== ASSIGNMENT ==
A stretch of the entries below is to be set down exactly, running from the line with "a custom strategy." through the line with "## Strategy Naming", both included, and no other line.
==================================================
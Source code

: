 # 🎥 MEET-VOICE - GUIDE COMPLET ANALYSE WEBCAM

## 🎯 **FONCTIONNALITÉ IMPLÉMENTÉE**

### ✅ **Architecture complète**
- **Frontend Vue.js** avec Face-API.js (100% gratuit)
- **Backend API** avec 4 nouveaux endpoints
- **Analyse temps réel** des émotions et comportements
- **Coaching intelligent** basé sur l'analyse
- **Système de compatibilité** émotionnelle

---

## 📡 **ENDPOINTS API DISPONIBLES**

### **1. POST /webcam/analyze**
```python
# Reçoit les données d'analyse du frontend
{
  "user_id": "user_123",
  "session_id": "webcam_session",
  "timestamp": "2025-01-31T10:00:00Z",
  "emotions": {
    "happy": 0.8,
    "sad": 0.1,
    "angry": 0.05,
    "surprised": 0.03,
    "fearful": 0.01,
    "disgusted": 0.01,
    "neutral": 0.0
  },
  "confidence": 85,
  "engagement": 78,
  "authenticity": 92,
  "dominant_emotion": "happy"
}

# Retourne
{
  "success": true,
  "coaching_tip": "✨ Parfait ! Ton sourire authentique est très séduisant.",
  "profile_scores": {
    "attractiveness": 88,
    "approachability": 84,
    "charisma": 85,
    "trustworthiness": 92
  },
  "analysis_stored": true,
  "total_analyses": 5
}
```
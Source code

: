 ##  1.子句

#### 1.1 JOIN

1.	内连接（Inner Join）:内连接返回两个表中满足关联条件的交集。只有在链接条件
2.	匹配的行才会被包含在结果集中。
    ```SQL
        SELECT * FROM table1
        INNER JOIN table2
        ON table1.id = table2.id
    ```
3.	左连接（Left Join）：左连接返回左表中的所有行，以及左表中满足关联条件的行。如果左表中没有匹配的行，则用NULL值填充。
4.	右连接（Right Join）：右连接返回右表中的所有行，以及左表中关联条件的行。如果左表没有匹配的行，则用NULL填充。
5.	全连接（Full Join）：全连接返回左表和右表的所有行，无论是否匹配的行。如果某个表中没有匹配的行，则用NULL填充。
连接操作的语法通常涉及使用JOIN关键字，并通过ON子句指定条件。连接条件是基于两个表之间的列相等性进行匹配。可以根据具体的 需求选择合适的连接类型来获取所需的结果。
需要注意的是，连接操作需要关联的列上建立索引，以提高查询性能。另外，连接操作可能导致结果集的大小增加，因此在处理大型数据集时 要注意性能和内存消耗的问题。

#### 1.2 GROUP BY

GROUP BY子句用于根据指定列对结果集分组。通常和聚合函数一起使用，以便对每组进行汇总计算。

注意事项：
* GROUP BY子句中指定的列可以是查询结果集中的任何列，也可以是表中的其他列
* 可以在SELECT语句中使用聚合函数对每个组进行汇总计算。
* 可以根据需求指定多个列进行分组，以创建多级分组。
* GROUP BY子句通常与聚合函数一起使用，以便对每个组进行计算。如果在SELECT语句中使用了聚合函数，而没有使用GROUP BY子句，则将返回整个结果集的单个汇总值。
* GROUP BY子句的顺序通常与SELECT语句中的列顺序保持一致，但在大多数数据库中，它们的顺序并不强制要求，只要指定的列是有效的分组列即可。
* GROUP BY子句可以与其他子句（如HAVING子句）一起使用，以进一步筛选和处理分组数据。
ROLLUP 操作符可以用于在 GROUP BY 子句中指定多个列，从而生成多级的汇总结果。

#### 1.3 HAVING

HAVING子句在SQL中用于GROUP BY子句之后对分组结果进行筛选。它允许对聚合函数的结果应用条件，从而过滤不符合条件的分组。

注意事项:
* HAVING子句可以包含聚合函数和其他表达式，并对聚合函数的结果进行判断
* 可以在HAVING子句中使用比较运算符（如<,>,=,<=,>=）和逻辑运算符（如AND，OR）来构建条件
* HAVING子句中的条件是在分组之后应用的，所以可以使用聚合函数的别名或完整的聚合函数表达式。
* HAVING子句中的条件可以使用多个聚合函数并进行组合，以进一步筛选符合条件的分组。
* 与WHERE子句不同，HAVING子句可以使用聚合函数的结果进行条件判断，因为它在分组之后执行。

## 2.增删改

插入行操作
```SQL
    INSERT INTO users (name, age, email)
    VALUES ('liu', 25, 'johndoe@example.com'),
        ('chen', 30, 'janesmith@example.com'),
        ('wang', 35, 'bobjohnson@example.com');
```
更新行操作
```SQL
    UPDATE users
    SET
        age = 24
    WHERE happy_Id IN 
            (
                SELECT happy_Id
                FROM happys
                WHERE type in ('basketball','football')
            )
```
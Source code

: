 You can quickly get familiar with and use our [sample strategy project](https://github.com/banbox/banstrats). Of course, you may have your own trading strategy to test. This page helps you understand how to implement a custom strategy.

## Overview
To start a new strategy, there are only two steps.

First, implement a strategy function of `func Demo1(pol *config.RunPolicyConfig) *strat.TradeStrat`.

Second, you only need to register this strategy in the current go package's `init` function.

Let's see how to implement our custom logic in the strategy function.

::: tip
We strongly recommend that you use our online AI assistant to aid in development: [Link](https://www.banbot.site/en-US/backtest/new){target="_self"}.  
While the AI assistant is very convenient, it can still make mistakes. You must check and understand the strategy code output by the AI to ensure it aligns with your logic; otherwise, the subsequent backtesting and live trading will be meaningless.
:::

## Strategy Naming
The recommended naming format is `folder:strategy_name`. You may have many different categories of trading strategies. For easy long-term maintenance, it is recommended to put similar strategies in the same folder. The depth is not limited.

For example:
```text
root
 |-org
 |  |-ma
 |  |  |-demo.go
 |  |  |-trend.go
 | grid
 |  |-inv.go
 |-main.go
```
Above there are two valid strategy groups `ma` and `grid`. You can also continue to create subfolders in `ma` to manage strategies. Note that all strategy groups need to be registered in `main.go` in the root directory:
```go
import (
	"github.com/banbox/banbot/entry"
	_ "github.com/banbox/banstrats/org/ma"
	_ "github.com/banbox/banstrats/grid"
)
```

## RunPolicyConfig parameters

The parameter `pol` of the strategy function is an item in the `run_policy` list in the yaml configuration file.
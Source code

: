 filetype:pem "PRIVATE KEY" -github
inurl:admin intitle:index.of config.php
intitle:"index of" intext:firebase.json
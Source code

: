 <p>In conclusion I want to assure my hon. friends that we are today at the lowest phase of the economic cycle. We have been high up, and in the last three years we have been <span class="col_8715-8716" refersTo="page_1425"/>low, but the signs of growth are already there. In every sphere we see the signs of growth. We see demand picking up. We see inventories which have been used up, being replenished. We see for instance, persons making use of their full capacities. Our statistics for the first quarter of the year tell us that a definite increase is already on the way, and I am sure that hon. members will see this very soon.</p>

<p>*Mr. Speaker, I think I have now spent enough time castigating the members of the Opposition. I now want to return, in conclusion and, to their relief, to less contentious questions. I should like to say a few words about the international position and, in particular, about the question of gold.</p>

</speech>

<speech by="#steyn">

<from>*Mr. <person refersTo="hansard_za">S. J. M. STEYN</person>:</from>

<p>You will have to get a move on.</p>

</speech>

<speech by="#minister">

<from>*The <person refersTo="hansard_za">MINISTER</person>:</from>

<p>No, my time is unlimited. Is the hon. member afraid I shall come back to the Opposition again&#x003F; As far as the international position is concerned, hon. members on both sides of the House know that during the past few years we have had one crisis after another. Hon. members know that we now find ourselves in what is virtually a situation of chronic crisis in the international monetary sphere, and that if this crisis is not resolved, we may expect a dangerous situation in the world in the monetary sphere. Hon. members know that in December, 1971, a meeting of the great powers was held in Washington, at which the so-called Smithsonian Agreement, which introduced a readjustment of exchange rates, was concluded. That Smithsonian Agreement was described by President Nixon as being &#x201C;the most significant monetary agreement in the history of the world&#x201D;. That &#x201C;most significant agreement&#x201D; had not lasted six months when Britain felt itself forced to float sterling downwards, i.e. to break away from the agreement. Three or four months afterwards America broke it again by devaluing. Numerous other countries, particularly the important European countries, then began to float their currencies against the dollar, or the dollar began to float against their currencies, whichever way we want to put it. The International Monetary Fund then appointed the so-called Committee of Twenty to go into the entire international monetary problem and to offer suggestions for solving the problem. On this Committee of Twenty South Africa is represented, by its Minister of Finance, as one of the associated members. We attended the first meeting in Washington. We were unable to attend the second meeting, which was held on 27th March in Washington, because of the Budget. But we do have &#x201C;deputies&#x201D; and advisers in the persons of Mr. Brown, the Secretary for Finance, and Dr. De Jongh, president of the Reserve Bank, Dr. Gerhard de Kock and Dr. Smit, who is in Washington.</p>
==================================================
== TASK OUTPUT ==
: You can quickly get familiar with and use our [sample strategy project](https://github.com/banbox/banstrats). Of course, you may have your own trading strategy to test. This page helps you understand how to implement a custom strategy.

## Overview
To start a new strategy, there are only two steps.

First, implement a strategy function of `func Demo1(pol *config.RunPolicyConfig) *strat.TradeStrat`.

Second, you only need to register this strategy in the current go package's `init` function.

Let's see how to implement our custom logic in the strategy function.

::: tip
We strongly recommend that you use our online AI assistant to aid in development: [Link](https://www.banbot.site/en-US/backtest/new){target="_self"}.  
While the AI assistant is very convenient, it can still make mistakes. You must check and understand the strategy code output by the AI to ensure it aligns with your logic; otherwise, the subsequent backtesting and live trading will be meaningless.
:::

## Strategy Naming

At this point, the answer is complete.